Beitragvon soulbrother » Di 27. Mär 2018, 17:10

Ich war gestern zu einem Vortrag in deren "Showroom" in Bonn. Leider erinnert einiges an Teslas vollmundige Ankündigungen. Angeblich soll mit der Produktion im Mai begonnen werden. Es wurde dort jedoch kein fertiges Auto gezeigt. Es wurde ausdrücklich darauf hingewiesen, dass es sich bei den zwei Exponaten nur um Versuchsteile handelt. Die Rede war von 2700 Vorbestellungen.
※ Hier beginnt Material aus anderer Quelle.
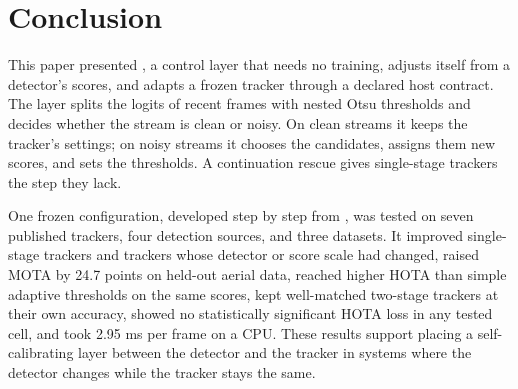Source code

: \section{Conclusion}\label{sec:conclusion}

This paper presented \scl{}, a control layer that needs no training, adjusts
itself from a detector's scores, and adapts a frozen tracker through a
declared host contract. The layer splits the logits of recent frames with
nested Otsu thresholds and decides whether the stream is clean or noisy. On
clean streams it keeps the tracker's settings; on noisy streams it chooses
the candidates, assigns them new scores, and sets the thresholds. A
continuation rescue gives single-stage trackers the step they lack.

One frozen configuration, developed step by step from \aob{}, was tested on
seven published trackers, four detection sources, and three datasets. It
improved single-stage trackers and trackers whose detector or score scale had
changed, raised MOTA by 24.7 points on held-out aerial data, reached higher HOTA than
simple adaptive thresholds on the same scores, kept well-matched two-stage
trackers at their own accuracy, showed no statistically significant HOTA loss
in any tested cell, and took 2.95 ms per frame on a CPU. These results support placing a self-calibrating
layer between the detector and the tracker in systems where the detector
changes while the tracker stays the same.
Meine Nachfrage nach der Garantie und den verwendeten Zellen wurde nicht konkret beantwortet. Auf das Fahrzeug selbst soll es wohl nur zwei Jahre Garantie geben und beim Akku ist man noch "in Verhandlungen", sollen 7 Jahre werden. Ein Schnellladeanschluss ist nicht geplant. Die Fokussierung liegt ganz eindeutig beim Stadt- und Nahverkehr. Die prognostizierte Reichweite beim kleinsten Akku mit 100 km sehe ich zumal im Winter als nicht realistisch an. Ich wünsche diesem Unternehmen viel Glück, sie werden es brauchen können.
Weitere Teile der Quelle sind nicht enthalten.